O livro está estruturado em três partes, cada uma delas é um dia e esses dias estão no futuro, embora no livro sejam o presente. São os dias 26, 27 e 28 de março de 2021, que é o dia em que o Rui Nabeiro real e o ficcional fazem 90 anos. Esse dia é domingo, daí esse “almoço de domingo” que é o titulo do livro e vai ser o momento em que tudo se cruza, num “final bastante apoteótico”.
Em cada um desses dias, existe o tempo em que a personagem tem 89 anos e é escrito com base naquilo que é a vida dele, que é uma vida ativa e com uma agenda intensíssima.
“O livro é mais constituído por memórias do que descrições do presente, e vão surgindo aleatoriamente”, de tal forma que há um recurso muito utilizado, que é o irromper de recordações específicas, quando estão a ser descritas certas situações, que no momento da leitura não se entende de onde vêm.
Exemplo disso é um momento em que a personagem acordou de manhã, está na cama, ainda imóvel, a pensar nas dores da idade e, de repente, “lembrou-se dos óculos de Marcello Caetano”. Esta memória é aqui interrompida, para passar de imediato para a memória “do cheiro avinagrado da massa das farinheiras”. Ideias aparentemente incompreensíveis.
Ao longo do romance as memórias vão compondo um todo narrativo, onde estas memórias se encaixam: quando era mais novo, no âmbito da sua vida profissional, teve um encontro com Marcello Caetano e a imagem dos óculos “sofisticados”, de lentes grossas, armação que prolonga as sobrancelhas e hastes mais grossas do que parecem na televisão, ficou-lhe gravada na memória.
“Acontece algumas vezes: no presente existem essas memórias, como dizem os brasileiros, que pipocam e que são prenúncios de descrições que vêm a seguir.

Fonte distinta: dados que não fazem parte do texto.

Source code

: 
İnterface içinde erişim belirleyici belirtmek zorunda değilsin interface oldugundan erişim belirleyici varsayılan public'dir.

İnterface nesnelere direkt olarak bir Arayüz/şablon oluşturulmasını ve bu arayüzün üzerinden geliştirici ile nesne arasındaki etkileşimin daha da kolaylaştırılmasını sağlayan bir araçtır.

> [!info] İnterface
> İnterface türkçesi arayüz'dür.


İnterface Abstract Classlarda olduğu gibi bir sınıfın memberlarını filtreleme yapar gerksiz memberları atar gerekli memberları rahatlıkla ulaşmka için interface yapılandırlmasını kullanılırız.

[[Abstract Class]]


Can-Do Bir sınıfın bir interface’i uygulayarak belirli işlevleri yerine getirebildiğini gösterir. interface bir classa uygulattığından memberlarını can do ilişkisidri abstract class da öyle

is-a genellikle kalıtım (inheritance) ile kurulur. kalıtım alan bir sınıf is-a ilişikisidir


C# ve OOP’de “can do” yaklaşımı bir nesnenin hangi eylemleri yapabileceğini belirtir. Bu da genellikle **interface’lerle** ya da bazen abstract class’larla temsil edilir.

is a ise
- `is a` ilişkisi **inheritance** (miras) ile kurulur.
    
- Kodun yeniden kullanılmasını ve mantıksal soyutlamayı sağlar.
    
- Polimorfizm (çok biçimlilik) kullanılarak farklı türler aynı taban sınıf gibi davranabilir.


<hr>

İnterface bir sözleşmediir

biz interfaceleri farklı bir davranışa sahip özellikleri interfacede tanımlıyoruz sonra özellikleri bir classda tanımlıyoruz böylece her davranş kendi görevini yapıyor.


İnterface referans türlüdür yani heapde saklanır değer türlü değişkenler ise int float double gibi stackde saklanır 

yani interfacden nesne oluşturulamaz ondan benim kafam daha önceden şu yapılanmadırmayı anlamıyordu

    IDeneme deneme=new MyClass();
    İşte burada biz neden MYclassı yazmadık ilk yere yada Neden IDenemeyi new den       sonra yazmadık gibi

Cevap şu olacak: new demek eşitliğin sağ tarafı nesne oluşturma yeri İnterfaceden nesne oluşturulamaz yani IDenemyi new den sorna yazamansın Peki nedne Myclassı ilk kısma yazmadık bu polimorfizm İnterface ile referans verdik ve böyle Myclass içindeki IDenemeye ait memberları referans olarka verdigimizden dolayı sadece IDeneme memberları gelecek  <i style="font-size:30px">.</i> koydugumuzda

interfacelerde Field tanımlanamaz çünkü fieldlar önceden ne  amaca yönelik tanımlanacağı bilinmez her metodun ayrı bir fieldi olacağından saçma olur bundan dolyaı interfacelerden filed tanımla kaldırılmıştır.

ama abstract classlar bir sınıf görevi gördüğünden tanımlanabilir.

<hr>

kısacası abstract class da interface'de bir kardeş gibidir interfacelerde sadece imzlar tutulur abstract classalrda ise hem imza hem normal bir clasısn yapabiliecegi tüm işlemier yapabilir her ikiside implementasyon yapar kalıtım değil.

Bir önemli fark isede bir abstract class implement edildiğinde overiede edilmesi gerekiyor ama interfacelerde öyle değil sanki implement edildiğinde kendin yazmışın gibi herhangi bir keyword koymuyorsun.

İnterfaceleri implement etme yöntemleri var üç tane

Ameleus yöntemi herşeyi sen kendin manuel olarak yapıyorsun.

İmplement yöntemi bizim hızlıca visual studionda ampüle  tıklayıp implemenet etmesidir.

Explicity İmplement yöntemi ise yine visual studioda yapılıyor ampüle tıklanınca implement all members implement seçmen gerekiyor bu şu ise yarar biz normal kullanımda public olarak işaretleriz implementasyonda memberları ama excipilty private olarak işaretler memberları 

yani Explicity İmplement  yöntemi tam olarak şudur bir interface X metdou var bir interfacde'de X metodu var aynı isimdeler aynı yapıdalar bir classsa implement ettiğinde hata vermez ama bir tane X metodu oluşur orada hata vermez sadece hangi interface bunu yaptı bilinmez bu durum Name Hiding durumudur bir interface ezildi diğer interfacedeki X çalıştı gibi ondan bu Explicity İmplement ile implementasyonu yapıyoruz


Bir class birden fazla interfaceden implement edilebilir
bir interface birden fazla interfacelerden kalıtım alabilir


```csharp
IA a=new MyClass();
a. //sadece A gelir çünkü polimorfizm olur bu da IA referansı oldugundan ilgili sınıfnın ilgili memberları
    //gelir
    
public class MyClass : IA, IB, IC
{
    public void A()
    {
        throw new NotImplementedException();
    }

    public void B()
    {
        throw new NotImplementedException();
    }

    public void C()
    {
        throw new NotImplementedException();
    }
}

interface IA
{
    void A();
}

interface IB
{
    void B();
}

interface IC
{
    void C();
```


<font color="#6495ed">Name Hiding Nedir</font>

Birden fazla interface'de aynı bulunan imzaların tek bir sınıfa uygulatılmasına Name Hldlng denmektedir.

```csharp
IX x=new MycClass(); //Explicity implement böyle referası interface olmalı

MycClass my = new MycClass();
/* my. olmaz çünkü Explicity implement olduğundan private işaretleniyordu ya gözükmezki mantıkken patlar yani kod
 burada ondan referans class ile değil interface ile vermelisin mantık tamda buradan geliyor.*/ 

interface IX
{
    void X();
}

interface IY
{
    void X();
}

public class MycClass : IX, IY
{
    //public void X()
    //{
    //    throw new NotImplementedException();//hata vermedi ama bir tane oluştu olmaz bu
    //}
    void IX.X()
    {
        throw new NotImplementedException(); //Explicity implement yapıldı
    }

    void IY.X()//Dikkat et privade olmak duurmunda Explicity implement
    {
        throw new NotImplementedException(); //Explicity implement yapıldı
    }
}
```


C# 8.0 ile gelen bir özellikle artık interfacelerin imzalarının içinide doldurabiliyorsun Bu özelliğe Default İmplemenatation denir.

Algumas ligadas com aspetos históricos, como Marcello Caetano, Mário Soares, a guerra civil espanhola, a inauguração da Ponte 25 de Abril, são vários, porque Nabeiro esteve presente em muitos momentos da História”.
Do mesmo modo que o cheiro das farinheiras remete para a família e a infância no Alentejo, em Campo Maior, a memória da mãe e de duas mulheres sentadas em bancos à roda de um alguidar a encher farinheiras.
Estes são outros aspetos do romance de José Luís Peixoto, para além das memórias que tocam a vida pública e os momentos históricos, que é a memória da família e da sua terra natal.
“Rui Nabeiro é um homem nascido no início dos anos 1930, com uma história que envolve o Alentejo, tema que me é muito caro, pois ele é do meu distrito [Portalegre]. Mas é um Alentejo particular, que é o Alentejo da raia, como toda a questão de Portugal e Espanha, as histórias do contrabando, e, numa outra dimensão, muito importante, que acho fascinante, que é a questão familiar, daí o almoço de domingo, que é o símbolo da família. É um homem conhecido por ter desenvolvido esta enorme empresa gerida familiarmente”, afirmou José Luís Peixoto.
Apesar das grandes diferenças, incluindo a idade, o escritor encontra uma identificação e empatia com o protagonista que lhe permitiram conseguir colocar-se no seu lugar e imaginar as situações como se as estivesse a viver, desde logo, pela “ligação muito forte” que tem com as suas origens e com o povo a que pertence, mas também pela morte precoce do pai e o sofrimento que esse acontecimento acarreta pela vida.
“Para mim, trata-se de um processo em que eu tenho acesso a estas memórias e a este património desta pessoa, mas depois tenho que os fazer meus […] e nesse momento eu estou a ser ele, estou a tentar ver por uma perspetiva que também me inclua, porque é o que pode dar verdade àquelas descrições”.
Por isso, se tivesse que dar um “tema” a este romance, seria sem dúvida a memória: “nós constituímo-nos pelo que fazemos, pelo que recordamos pela história que contamos a nós próprios de quem somos”.
Há uma frase no início do livro que marca o ritmo da história toda: “O passado tem de provar constantemente que existiu. Aquilo que foi esquecido e o que não existiu ocupam o mesmo lugar. Há muita realidade a passear-se por aí, frágil, transportada apenas por uma única pessoa. Se esse indivíduo desaparecer, toda essa realidade desaparece sem apelo, não existe meio de recuperá-la, é como se não tivesse existido”.